İşletmenin yakın dış çevre unsurları nelerdir?
İşletmenin Yakın Çevre Unsurları: Kimler Rakip, Kimler Dost?
Merhaba! Bir işletme yönetiyorsan veya yönetmeyi düşünüyorsan, çevreni anlamak işin yarısıdır. Hele ki o yakın çevrende kimler var, kimler yok bilmek seni uçurur. Boş laf yerine, deneyimlerime göre bu işin iç yüzünü sana anlatayım.
Şimdi, işletmenin yakın dış çevresi dediğimizde aklına hemen rakipler gelmesin. Daha geniş bir resim var aslında. Bunlar, senin gününü doğrudan etkileyen, kararlarını şekillendiren ve pazarındaki konumunu belirleyen aktörler. Hadi gel, bu unsurları biraz didikleyelim:
- Müşteriler: Onlar olmadan sen de yoksun!
En başta tabii ki müşteriler. Ama sadece "alıcı" olarak görme onları. Müşteriler, işletmenin varlık sebebidir ve istekleri, ihtiyaçları, davranışları sürekli izlenmelidir. Örneğin, bir giyim mağazası sahibiysen, bu yılın trendleri ne? Geçen yıl sattığın kazakların satış hacmi bu yıl yüzde kaç düştü? Müşterilerin online alışverişe yönelme oranı arttı mı? Bunları bilmek, stok yönetiminden pazarlamaya kadar her şeyi etkiler. Hedef kitle segmentasyonunu doğru yapmak, onların sadakatini kazanmak için altın kuraldır. Unutma, mutlu müşteri en iyi reklamdır.
Pratik İpucu: Müşteri geri bildirimlerini ciddiye al. Bir anket yaptın ve müşterilerin %60'ı teslimat süresinden şikayetçiyse, buraya eğilmelisin. Belki kargo firmasıyla anlaşmanı gözden geçirmelisin.
- Rakipler: Sadece seni taklit edenler değil!
Evet, en bariz olanlar rakipler. Ama "rakip" dediğimizde sadece seninle aynı ürünü satanlar değil. Bunlar, müşterinin aynı ihtiyacını farklı yollarla karşılayanlar da olabilir. Örneğin, bir restoranın rakibi sadece diğer restoranlar değil, aynı zamanda evde yemek yapma seçeneği, hazır yemek servisleri, hatta sinema bile olabilir. Rakiplerinin fiyat stratejileri, pazarlama kampanyaları, ürün geliştirme süreçleri hakkında bilgi sahibi olmak sana rekabet avantajı sağlar. Geçen sene X rakibinin %15 pazar payı artışı varsa, bunun nedenini analiz etmelisin. Ürün kalitesi mi, daha agresif reklamlar mı?

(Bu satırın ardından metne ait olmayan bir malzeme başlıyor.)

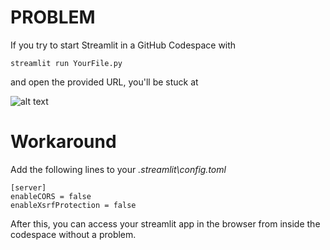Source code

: # PROBLEM

If you try to start Streamlit in a GitHub Codespace with

```streamlit run YourFile.py```

and open the provided URL, you'll be stuck at

![alt text](https://github.com/RomanKehr/streamlit-codespaces/raw/main/pleasewait.png "Please wait...")

# Workaround

Add the following lines to your _.streamlit\config.toml_

```
[server]
enableCORS = false
enableXsrfProtection = false
```

After this, you can access your streamlit app in the browser from inside the codespace without a problem.
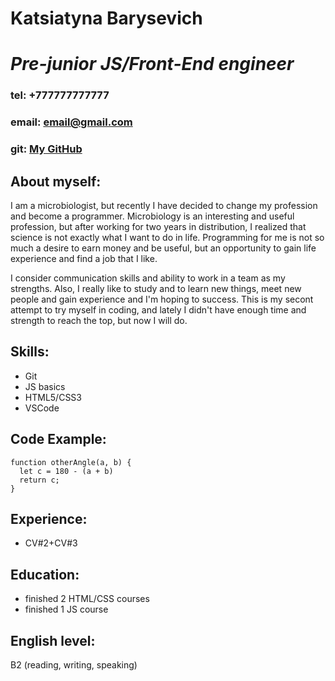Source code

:# Katsiatyna Barysevich
# _Pre-junior JS/Front-End engineer_

### **tel: +777777777777**
### **email: email@gmail.com**
### **git: [My GitHub](https://github.com/kbgerm)**
## About myself:
I am a microbiologist, but recently I have decided to change my profession and become a programmer. Microbiology is an interesting and useful profession, but after working for two years in distribution, I realized that science is not exactly what I want to do in life. Programming for me is not so much a desire to earn money and be useful, but an opportunity to gain life experience and find a job that I like.

I consider communication skills and ability to work in a team as my strengths. Also, I really like to study and to learn new things, meet new people and gain experience and I'm hoping to success. This is my secont attempt to try myself in coding, and lately I didn't have enough time and strength to reach the top, but now I will do.
## Skills:
* Git
* JS basics
* HTML5/CSS3
* VSCode
## Code Example:
```
function otherAngle(a, b) {
  let c = 180 - (a + b)
  return c;
}
```
## Experience:
* CV#2+CV#3
## Education:
* finished 2 HTML/CSS courses
* finished 1 JS course
## English level:
B2 (reading, writing, speaking)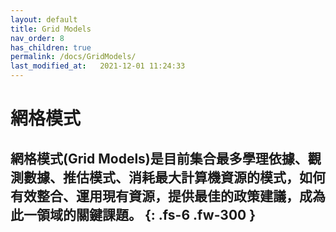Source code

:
 ```yaml
---
layout: default
title: Grid Models
nav_order: 8
has_children: true
permalink: /docs/GridModels/
last_modified_at:   2021-12-01 11:24:33
---
```


# 網格模式

網格模式(Grid Models)是目前集合最多學理依據、觀測數據、推估模式、消耗最大計算機資源的模式，如何有效整合、運用現有資源，提供最佳的政策建議，成為此一領域的關鍵課題。
{: .fs-6 .fw-300 }
---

Pratik İpucu: Rakip analizi yaparken sadece fiyatlarına bakma. Marka algısı, müşteri hizmetleri, dijital varlığı gibi faktörleri de göz önünde bulundur. Hatta bir rakibinin web sitesindeki en popüler ürünleri inceleyerek hangi kategorilere yatırım yaptığını anlayabilirsin.
- Tedarikçiler: Kim sana ne getiriyor?
İşletmenin ürettiği veya sattığı mal ve hizmetlerin hammaddesini veya bileşenlerini sağlayanlar tedarikçilerdir. Bir inşaat firması için çimento ve demir sağlayanlar, bir yazılım şirketi için bulut hizmetleri sağlayıcıları gibi. Tedarikçilerin fiyatlandırma politikaları, teslimat süreleri, ürün kalitesi senin operasyonel maliyetlerini ve üretim kapasiteni doğrudan etkiler. Eğer ana tedarikçinin ana ham maddesine %20 zam gelirse, senin de fiyatlarına yansıtman gerekebilir ya da alternatif tedarikçiler aramalısın. Güçlü tedarikçi ilişkileri, kesintisiz üretim ve daha uygun maliyetler anlamına gelir.

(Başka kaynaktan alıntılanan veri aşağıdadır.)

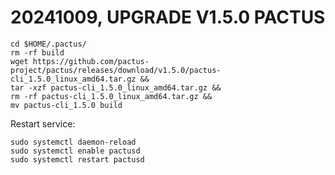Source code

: # 20241009, UPGRADE V1.5.0 PACTUS 

```
cd $HOME/.pactus/
rm -rf build
wget https://github.com/pactus-project/pactus/releases/download/v1.5.0/pactus-cli_1.5.0_linux_amd64.tar.gz && 
tar -xzf pactus-cli_1.5.0_linux_amd64.tar.gz && 
rm -rf pactus-cli_1.5.0_linux_amd64.tar.gz && 
mv pactus-cli_1.5.0 build
```

Restart service:
```
sudo systemctl daemon-reload
sudo systemctl enable pactusd
sudo systemctl restart pactusd
```
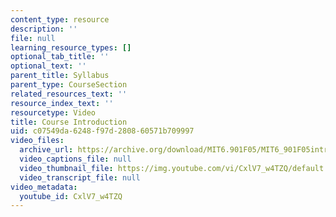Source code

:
 ```yaml
---
content_type: resource
description: ''
file: null
learning_resource_types: []
optional_tab_title: ''
optional_text: ''
parent_title: Syllabus
parent_type: CourseSection
related_resources_text: ''
resource_index_text: ''
resourcetype: Video
title: Course Introduction
uid: c07549da-6248-f97d-2808-60571b709997
video_files:
  archive_url: https://archive.org/download/MIT6.901F05/MIT6_901F05intro_300k.mp4
  video_captions_file: null
  video_thumbnail_file: https://img.youtube.com/vi/CxlV7_w4TZQ/default.jpg
  video_transcript_file: null
video_metadata:
  youtube_id: CxlV7_w4TZQ
---
```

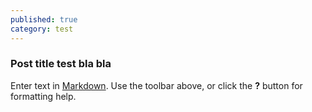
 ```yaml
---
published: true
category: test
---
```

### Post title test bla bla

Enter text in [Markdown](http://daringfireball.net/projects/markdown/). Use the toolbar above, or click the **?** button for formatting help.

Pratik İpucu: Tek bir tedarikçiye bağımlı kalma. Her zaman için bir veya iki yedek tedarikçi belirle. Bu, olası bir aksilik durumunda iş akışının durmasını engeller.
- Aracılar: Ürünü müşteriye ulaştıranlar
Bunlar, ürün veya hizmetini müşteriye ulaştırmana yardımcı olan şirketler veya kişilerdir. Distribütörler, toptancılar, perakendeciler, hatta pazarlama ajansları veya lojistik firmaları bu kategoriye girer. Onların etkinliği, senin ürünlerinin raflarda nasıl göründüğünü, müşteriye ne kadar hızlı ulaştığını belirler. Diyelim ki bir e-ticaret sitesisin ve anlaşmalı kargo şirketinin teslimat süresi ortalama 3 gün ve bu oran son 3 ayda %10 arttı. Bu durum, müşteri memnuniyetini doğrudan etkiler ve seni yeni kargo firmaları aramaya iter.
Pratik İpucu: Aracılarla olan ilişkilerini iyi yönet. Onların performansını düzenli olarak takip et ve gerektiğinde revizyonlar yap. Belki komisyon oranlarını veya teslimat taahhütlerini yeniden görüşebilirsin.
Unutma, bu yakın çevre unsurlarını anlamak ve onlarla doğru ilişkiler kurmak, senin başarının anahtarıdır. Her zaman etrafına bir göz atmaktan ve bu dinamikleri analiz etmekten çekinme.